Advanced Traffic Simulator

Abstract

Transportation has always been a fundamental sector for the progress of society. It has allowed us to exchange resources, ideas, and services. In the last century, a period of great revolutions and changes, the widespread adoption of vehicles occurred. This led to the creation and development of roads, which resulted in the implementation of regulations and the addition of characteristic elements such as traffic lights, pedestrian crossings, or roundabouts, as well as traffic rules that enable safer and more organized circulation.

The increase in vehicle density on infrastructures has caused road congestion, resulting in a reduction in performance and the constant need for adaptation to meet the growing demands that arise. One of the main challenges is the environmental impact, which manifests through effects such as: vehicle emissions, resource extraction, air quality, the management of vehicles at the end of their useful life, and atmospheric consequences.

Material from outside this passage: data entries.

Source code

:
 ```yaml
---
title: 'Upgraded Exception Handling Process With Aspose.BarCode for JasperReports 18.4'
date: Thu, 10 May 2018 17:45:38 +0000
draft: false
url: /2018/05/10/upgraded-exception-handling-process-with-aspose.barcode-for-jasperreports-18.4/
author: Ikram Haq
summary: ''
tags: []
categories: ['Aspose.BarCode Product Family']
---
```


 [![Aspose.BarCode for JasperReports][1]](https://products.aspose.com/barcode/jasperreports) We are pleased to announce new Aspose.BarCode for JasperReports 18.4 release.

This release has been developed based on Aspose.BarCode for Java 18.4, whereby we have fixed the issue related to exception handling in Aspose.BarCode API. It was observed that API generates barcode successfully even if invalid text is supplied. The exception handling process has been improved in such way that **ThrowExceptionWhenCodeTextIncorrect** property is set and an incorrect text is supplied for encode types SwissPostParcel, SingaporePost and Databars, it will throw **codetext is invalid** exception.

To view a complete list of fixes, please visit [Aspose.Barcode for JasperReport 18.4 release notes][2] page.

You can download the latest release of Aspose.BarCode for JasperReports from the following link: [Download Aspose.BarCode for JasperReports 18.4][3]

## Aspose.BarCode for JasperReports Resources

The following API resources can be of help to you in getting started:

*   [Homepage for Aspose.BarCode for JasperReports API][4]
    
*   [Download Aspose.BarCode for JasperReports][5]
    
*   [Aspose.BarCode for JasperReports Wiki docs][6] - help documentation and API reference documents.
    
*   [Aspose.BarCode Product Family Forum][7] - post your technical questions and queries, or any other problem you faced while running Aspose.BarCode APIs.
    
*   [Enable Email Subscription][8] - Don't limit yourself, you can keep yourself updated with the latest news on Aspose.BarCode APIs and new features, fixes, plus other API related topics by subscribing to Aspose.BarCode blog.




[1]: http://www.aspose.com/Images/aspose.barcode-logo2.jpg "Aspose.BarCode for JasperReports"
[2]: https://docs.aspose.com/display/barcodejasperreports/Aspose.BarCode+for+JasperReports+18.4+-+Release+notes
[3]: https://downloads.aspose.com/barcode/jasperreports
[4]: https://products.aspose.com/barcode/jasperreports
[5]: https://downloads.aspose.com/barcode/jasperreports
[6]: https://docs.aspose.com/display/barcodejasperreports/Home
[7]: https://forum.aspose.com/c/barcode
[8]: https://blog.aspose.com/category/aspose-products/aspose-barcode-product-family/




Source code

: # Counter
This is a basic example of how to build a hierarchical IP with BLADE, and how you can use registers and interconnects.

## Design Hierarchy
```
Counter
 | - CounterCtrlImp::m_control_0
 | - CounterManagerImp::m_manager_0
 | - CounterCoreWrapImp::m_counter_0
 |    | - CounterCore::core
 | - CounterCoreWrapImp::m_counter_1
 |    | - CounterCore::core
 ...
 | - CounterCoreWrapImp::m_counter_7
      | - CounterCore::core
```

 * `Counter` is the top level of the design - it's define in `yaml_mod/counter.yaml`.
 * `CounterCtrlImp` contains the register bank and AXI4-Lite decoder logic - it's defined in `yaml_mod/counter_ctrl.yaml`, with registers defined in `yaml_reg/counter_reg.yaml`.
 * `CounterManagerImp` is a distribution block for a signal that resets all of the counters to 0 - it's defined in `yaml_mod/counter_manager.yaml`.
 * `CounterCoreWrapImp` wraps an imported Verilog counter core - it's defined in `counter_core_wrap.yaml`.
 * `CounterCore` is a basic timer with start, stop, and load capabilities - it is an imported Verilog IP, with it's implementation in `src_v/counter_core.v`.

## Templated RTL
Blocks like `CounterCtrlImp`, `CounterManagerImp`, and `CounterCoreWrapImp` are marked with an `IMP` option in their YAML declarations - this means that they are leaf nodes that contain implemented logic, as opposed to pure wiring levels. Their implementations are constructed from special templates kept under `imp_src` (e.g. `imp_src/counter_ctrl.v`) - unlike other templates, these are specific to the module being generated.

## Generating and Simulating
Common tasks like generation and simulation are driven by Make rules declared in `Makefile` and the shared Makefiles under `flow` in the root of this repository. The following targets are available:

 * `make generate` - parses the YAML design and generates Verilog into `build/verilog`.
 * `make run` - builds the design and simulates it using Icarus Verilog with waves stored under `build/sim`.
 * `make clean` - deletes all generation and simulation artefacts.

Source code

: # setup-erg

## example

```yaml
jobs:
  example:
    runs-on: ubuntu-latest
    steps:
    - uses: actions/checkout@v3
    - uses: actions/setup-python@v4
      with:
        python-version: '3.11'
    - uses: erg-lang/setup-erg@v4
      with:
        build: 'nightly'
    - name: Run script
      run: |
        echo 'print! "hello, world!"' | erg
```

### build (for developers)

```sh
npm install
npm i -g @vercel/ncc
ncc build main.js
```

In line with what a traffic study involves and these challenges, the main goal is to propose a work environment capable of transferring these infrastructures with their characteristic elements to a digital environment, where the system will allow evaluating and comparing the results to make more informed decisions for the improvement of roads.

As a result, an integrated simulation system has been developed, which allows for semi-automatically transferring the study area to the digital environment, making and saving necessary modifications, generating alternatives to the original circuit, simulating the infrastructures, verifying their operation, extracting metrics, visualizing them through graphs or heatmaps, and comparing them against each other.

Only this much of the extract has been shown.